Cosmic Balance Review
Developed by Strategic Simulations (Part of the RapidFire line)
Review By Chris Smith
The Space Gamer #59 (January 1983)

Designed by Paul Murray
Twenty-nine page rulebook, disk, four lines of errata
Ships may be saved

This is a standard game of starship-to-starship combat, complete with phasers, photons, ECM, shields, and various other chrome. The difference between this game and some others comes before combat: You design your own ships. Construction rules are somewhat more complex than the combat rules, but with a little patience and a lot of practice you'll be turning out a winning combination every time you sit down.

But then you'll find out that no winner is sure-fire. A ship's main strengths are speed, offense, and defense, and you simply can't boost one without sacrificing one or both of the others.

The ship construction program itself is very user-friendly. Single key strokes are used wherever possible, eliminating the need to use the return key excessively. The ship designer must pay attention to shield strength, weapons capabilities, engine size, and (unlike most other such games) breathing space for the crew. One thing which is stressed in the instruction manual is that a happy crew is an efficient crew; the more room they have, the better overall performance of your ship.

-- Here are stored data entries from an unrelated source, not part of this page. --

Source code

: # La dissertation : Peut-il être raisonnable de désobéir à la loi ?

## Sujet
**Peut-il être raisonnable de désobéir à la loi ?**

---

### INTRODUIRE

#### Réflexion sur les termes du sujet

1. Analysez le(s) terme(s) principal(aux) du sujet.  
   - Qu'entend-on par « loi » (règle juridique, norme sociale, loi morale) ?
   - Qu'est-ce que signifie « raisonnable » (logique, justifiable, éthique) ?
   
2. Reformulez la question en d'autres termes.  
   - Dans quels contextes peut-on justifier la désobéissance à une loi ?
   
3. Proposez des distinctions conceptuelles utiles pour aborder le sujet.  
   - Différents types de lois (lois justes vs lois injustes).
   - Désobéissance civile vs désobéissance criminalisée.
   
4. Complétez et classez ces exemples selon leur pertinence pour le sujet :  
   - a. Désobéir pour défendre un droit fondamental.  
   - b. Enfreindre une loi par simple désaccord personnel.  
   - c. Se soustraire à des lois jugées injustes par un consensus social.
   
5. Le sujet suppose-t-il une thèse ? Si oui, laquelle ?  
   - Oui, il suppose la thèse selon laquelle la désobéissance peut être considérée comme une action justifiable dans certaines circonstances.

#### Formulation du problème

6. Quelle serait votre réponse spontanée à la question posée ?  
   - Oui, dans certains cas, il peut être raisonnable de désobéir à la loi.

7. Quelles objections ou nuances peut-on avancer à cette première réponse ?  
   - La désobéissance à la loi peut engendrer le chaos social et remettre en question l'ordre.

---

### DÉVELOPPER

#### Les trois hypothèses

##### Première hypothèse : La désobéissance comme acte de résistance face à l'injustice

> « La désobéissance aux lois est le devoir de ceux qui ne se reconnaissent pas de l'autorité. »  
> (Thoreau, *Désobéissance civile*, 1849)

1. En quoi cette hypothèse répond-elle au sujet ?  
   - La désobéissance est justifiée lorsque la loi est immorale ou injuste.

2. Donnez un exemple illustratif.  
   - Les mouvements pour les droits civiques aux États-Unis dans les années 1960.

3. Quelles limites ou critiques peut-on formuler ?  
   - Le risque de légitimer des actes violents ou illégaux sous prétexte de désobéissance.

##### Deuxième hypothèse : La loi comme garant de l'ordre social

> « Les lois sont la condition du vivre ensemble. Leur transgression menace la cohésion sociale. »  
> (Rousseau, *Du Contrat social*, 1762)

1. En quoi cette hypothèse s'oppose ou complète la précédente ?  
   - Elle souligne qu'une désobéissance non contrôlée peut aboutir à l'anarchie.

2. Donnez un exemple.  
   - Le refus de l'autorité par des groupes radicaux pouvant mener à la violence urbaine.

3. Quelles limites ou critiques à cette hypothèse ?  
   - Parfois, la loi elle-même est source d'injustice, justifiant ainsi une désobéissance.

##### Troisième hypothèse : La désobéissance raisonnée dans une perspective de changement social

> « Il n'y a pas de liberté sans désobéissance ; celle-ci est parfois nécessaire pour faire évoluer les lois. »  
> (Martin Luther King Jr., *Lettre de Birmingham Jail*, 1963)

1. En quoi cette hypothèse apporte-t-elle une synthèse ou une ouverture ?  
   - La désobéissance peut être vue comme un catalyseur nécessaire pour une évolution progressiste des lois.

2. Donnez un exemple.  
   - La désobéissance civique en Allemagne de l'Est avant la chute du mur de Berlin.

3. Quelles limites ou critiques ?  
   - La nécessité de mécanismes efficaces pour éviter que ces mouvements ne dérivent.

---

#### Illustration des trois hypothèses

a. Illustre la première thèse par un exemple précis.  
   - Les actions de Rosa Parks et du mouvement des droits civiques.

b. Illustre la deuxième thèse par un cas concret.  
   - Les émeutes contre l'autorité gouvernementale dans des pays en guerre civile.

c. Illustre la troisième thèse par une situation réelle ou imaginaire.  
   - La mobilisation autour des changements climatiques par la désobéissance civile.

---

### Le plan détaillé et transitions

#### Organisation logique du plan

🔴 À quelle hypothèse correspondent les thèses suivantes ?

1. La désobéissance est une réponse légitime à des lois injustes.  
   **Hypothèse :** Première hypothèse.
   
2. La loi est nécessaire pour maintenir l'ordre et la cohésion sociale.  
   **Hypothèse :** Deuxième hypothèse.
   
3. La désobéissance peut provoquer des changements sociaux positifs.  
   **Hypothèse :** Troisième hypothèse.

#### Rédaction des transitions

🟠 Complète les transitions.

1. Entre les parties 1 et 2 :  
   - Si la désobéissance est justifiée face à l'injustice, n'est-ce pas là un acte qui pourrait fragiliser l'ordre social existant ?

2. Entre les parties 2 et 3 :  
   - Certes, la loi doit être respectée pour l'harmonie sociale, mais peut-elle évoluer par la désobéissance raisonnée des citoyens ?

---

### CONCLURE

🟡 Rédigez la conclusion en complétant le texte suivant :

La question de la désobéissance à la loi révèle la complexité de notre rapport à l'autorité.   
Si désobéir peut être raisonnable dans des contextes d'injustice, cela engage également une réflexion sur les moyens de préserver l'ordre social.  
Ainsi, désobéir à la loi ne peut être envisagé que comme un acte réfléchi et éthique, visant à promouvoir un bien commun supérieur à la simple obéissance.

Entering the actual combat portion of the program, you will find commands which allow you to allocate energy to the various ship systems in order to maneuver, fire weapons, reenergize shields, put up ECM screens, utilize ECCM, and launch guided weapons such as fighters and seekers. After entering your commands, you sit back and watch the action play out, centering on the ship of your choice at the scale of your choice. The animation is very passable and is much better than the standard "disappear, move X up and Y left, reappear," which is the norm for this type of game.

The ship building is the main point of the game for me. The battlefield is simply a test bench that tells you what you need to improve your design. Although winning a battle requires skill as well as a good ship, I have seen enough of this type of game, minus the construction routines, to be more interested in the actual ship design than the rest of the program.